Your instructions: Copy exactly the lines from the start of the data below through the one that carries "# Directory Structure", and only those.

(Stored data)
------------------------

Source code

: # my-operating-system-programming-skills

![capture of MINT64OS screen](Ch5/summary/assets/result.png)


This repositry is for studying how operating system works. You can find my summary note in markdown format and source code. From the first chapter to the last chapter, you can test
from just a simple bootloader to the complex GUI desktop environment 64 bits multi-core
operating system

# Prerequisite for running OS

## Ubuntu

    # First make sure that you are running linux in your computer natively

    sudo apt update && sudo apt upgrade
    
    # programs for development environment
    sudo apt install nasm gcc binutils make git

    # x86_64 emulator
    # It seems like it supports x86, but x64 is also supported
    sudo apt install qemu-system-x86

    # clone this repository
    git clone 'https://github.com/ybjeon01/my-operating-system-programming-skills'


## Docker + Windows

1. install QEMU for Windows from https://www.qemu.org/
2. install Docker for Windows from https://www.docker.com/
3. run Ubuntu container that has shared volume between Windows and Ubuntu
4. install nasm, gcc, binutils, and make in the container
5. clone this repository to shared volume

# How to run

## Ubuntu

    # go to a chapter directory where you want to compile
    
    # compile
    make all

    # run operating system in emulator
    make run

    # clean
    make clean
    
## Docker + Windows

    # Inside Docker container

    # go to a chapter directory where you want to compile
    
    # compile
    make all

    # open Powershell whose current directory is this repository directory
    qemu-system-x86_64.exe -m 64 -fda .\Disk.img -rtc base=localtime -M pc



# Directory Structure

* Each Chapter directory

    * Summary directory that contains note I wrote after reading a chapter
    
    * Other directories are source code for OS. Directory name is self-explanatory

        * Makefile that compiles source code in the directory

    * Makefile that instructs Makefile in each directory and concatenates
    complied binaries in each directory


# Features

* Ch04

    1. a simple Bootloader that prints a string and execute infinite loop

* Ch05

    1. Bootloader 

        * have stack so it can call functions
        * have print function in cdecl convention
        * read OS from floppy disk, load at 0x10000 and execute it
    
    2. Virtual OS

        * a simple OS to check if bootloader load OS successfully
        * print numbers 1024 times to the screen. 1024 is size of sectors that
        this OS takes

------------------------

Response to the exercise:
Source code

: # my-operating-system-programming-skills

![capture of MINT64OS screen](Ch5/summary/assets/result.png)


This repositry is for studying how operating system works. You can find my summary note in markdown format and source code. From the first chapter to the last chapter, you can test
from just a simple bootloader to the complex GUI desktop environment 64 bits multi-core
operating system

# Prerequisite for running OS

## Ubuntu

    # First make sure that you are running linux in your computer natively

    sudo apt update && sudo apt upgrade
    
    # programs for development environment
    sudo apt install nasm gcc binutils make git

    # x86_64 emulator
    # It seems like it supports x86, but x64 is also supported
    sudo apt install qemu-system-x86

    # clone this repository
    git clone 'https://github.com/ybjeon01/my-operating-system-programming-skills'


## Docker + Windows

1. install QEMU for Windows from https://www.qemu.org/
2. install Docker for Windows from https://www.docker.com/
3. run Ubuntu container that has shared volume between Windows and Ubuntu
4. install nasm, gcc, binutils, and make in the container
5. clone this repository to shared volume

# How to run

## Ubuntu

    # go to a chapter directory where you want to compile
    
    # compile
    make all

    # run operating system in emulator
    make run

    # clean
    make clean
    
## Docker + Windows

    # Inside Docker container

    # go to a chapter directory where you want to compile
    
    # compile
    make all

    # open Powershell whose current directory is this repository directory
    qemu-system-x86_64.exe -m 64 -fda .\Disk.img -rtc base=localtime -M pc



# Directory Structure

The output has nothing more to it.